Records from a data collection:
┌────────

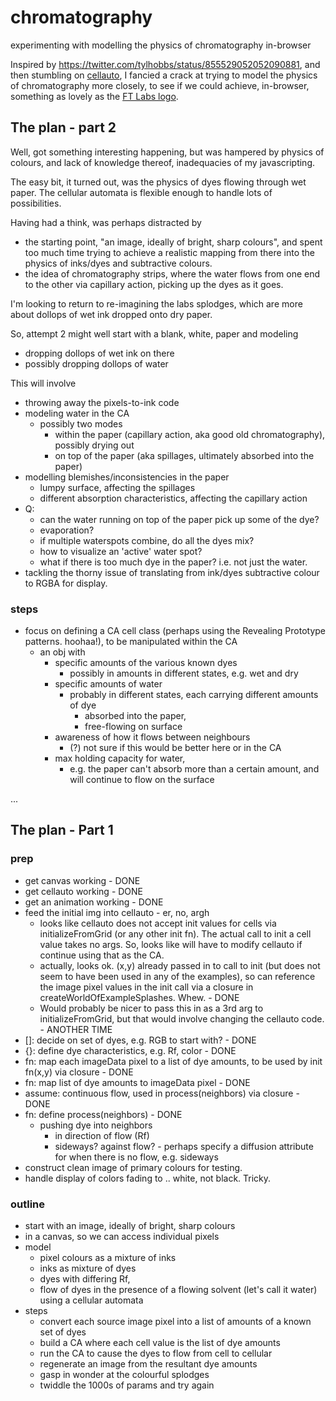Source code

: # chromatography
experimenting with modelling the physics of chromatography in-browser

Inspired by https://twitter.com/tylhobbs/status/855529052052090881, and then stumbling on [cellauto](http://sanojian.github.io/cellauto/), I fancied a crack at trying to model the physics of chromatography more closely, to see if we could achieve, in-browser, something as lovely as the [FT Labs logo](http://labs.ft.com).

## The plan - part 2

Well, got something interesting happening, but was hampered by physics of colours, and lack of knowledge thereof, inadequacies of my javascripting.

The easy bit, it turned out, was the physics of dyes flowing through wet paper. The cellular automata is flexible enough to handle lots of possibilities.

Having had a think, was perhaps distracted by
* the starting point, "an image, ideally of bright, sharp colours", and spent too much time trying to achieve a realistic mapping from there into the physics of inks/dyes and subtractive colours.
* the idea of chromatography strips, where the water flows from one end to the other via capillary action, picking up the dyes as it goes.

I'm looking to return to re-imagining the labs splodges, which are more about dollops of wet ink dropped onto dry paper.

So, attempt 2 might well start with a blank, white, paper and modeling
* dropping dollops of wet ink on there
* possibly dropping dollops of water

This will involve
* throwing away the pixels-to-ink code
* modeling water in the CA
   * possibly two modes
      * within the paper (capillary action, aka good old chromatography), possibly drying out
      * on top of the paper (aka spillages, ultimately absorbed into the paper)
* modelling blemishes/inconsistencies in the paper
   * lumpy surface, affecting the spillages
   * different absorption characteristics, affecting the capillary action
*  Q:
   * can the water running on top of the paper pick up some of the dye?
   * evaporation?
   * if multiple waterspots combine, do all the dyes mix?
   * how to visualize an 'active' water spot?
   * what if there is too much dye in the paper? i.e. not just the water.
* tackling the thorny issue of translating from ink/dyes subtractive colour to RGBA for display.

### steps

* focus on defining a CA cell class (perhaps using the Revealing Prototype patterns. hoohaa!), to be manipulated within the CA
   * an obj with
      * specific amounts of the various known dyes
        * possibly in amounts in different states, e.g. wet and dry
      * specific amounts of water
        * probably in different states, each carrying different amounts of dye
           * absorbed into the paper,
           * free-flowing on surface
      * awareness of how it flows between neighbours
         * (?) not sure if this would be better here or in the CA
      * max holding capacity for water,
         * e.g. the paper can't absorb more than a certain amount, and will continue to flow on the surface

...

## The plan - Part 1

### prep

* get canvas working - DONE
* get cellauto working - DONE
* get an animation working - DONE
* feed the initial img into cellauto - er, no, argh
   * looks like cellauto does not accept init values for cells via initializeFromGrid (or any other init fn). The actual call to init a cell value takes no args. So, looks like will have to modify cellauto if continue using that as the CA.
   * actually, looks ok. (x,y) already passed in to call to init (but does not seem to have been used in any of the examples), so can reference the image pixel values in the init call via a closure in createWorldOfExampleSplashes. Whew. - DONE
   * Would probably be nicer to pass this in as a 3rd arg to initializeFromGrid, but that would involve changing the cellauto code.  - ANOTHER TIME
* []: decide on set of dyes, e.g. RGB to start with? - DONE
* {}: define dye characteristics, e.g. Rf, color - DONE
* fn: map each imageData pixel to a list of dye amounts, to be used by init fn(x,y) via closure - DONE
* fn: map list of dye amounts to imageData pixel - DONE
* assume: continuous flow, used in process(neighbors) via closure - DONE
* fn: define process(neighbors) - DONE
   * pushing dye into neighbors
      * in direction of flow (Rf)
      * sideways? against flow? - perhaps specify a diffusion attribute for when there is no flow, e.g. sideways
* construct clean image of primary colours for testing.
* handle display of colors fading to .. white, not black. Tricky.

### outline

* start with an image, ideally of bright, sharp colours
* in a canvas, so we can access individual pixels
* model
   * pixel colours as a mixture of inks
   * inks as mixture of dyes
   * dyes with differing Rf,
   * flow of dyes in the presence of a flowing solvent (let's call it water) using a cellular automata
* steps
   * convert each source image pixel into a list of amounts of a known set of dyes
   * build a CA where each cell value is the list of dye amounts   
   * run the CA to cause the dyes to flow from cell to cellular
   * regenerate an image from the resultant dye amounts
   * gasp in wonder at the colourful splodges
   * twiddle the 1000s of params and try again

└────────

Please write out, exactly as they appear above, only the lines in the stretch from the line with "water in the CA" through the line with "blemishes/inconsistencies in the paper".

Answer space:
* modeling water in the CA
   * possibly two modes
      * within the paper (capillary action, aka good old chromatography), possibly drying out
      * on top of the paper (aka spillages, ultimately absorbed into the paper)
* modelling blemishes/inconsistencies in the paper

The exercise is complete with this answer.